Input records:
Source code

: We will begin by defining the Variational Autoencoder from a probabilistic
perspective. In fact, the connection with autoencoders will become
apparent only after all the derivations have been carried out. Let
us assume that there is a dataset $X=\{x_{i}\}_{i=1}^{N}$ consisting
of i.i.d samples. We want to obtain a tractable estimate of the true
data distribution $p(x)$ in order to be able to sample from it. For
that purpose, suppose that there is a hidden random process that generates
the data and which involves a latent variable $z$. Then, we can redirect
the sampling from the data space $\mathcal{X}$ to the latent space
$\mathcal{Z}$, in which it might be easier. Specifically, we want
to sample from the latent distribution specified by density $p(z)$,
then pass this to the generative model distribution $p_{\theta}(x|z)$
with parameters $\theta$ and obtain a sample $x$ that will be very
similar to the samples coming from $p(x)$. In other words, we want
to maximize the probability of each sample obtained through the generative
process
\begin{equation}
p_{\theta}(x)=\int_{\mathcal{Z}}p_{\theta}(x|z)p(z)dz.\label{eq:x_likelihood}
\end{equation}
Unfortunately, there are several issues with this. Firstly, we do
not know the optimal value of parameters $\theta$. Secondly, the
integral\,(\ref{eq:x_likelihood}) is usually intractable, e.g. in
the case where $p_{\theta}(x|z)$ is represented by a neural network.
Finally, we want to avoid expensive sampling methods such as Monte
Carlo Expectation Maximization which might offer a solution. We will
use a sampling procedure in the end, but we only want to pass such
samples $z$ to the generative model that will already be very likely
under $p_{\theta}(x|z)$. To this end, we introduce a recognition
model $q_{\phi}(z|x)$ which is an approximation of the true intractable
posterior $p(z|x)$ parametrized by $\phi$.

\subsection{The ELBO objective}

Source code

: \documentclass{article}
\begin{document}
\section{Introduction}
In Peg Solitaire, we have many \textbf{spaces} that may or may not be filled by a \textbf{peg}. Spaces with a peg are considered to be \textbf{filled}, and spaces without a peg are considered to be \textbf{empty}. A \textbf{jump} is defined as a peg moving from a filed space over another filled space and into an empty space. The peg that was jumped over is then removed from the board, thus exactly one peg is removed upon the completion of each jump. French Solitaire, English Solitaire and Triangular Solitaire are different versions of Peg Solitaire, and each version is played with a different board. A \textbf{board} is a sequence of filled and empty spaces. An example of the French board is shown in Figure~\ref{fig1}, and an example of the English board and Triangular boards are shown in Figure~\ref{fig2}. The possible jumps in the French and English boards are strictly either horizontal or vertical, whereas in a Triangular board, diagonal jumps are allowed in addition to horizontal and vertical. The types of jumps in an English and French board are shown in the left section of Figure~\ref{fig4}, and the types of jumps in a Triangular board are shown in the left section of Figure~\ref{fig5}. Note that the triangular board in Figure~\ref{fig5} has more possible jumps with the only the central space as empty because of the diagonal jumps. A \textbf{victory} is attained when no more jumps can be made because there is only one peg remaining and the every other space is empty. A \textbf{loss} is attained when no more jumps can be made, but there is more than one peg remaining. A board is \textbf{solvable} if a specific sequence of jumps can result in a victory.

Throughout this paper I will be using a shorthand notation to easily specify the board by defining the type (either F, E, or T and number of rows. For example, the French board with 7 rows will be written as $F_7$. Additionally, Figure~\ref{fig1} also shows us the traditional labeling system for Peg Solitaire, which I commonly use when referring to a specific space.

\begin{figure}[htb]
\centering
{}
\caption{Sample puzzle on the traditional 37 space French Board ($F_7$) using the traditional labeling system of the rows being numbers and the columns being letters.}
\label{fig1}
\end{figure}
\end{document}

Your assignment: Your task is to quote the listing above word for word.

Task result:
Source code

: We will begin by defining the Variational Autoencoder from a probabilistic
perspective. In fact, the connection with autoencoders will become
apparent only after all the derivations have been carried out. Let
us assume that there is a dataset $X=\{x_{i}\}_{i=1}^{N}$ consisting
of i.i.d samples. We want to obtain a tractable estimate of the true
data distribution $p(x)$ in order to be able to sample from it. For
that purpose, suppose that there is a hidden random process that generates
the data and which involves a latent variable $z$. Then, we can redirect
the sampling from the data space $\mathcal{X}$ to the latent space
$\mathcal{Z}$, in which it might be easier. Specifically, we want
to sample from the latent distribution specified by density $p(z)$,
then pass this to the generative model distribution $p_{\theta}(x|z)$
with parameters $\theta$ and obtain a sample $x$ that will be very
similar to the samples coming from $p(x)$. In other words, we want
to maximize the probability of each sample obtained through the generative
process
\begin{equation}
p_{\theta}(x)=\int_{\mathcal{Z}}p_{\theta}(x|z)p(z)dz.\label{eq:x_likelihood}
\end{equation}
Unfortunately, there are several issues with this. Firstly, we do
not know the optimal value of parameters $\theta$. Secondly, the
integral\,(\ref{eq:x_likelihood}) is usually intractable, e.g. in
the case where $p_{\theta}(x|z)$ is represented by a neural network.
Finally, we want to avoid expensive sampling methods such as Monte
Carlo Expectation Maximization which might offer a solution. We will
use a sampling procedure in the end, but we only want to pass such
samples $z$ to the generative model that will already be very likely
under $p_{\theta}(x|z)$. To this end, we introduce a recognition
model $q_{\phi}(z|x)$ which is an approximation of the true intractable
posterior $p(z|x)$ parametrized by $\phi$.

\subsection{The ELBO objective}

Source code

: \documentclass{article}
\begin{document}
\section{Introduction}
In Peg Solitaire, we have many \textbf{spaces} that may or may not be filled by a \textbf{peg}. Spaces with a peg are considered to be \textbf{filled}, and spaces without a peg are considered to be \textbf{empty}. A \textbf{jump} is defined as a peg moving from a filed space over another filled space and into an empty space. The peg that was jumped over is then removed from the board, thus exactly one peg is removed upon the completion of each jump. French Solitaire, English Solitaire and Triangular Solitaire are different versions of Peg Solitaire, and each version is played with a different board. A \textbf{board} is a sequence of filled and empty spaces. An example of the French board is shown in Figure~\ref{fig1}, and an example of the English board and Triangular boards are shown in Figure~\ref{fig2}. The possible jumps in the French and English boards are strictly either horizontal or vertical, whereas in a Triangular board, diagonal jumps are allowed in addition to horizontal and vertical. The types of jumps in an English and French board are shown in the left section of Figure~\ref{fig4}, and the types of jumps in a Triangular board are shown in the left section of Figure~\ref{fig5}. Note that the triangular board in Figure~\ref{fig5} has more possible jumps with the only the central space as empty because of the diagonal jumps. A \textbf{victory} is attained when no more jumps can be made because there is only one peg remaining and the every other space is empty. A \textbf{loss} is attained when no more jumps can be made, but there is more than one peg remaining. A board is \textbf{solvable} if a specific sequence of jumps can result in a victory.

Throughout this paper I will be using a shorthand notation to easily specify the board by defining the type (either F, E, or T and number of rows. For example, the French board with 7 rows will be written as $F_7$. Additionally, Figure~\ref{fig1} also shows us the traditional labeling system for Peg Solitaire, which I commonly use when referring to a specific space.

\begin{figure}[htb]
\centering
{}
\caption{Sample puzzle on the traditional 37 space French Board ($F_7$) using the traditional labeling system of the rows being numbers and the columns being letters.}
\label{fig1}
\end{figure}
\end{document}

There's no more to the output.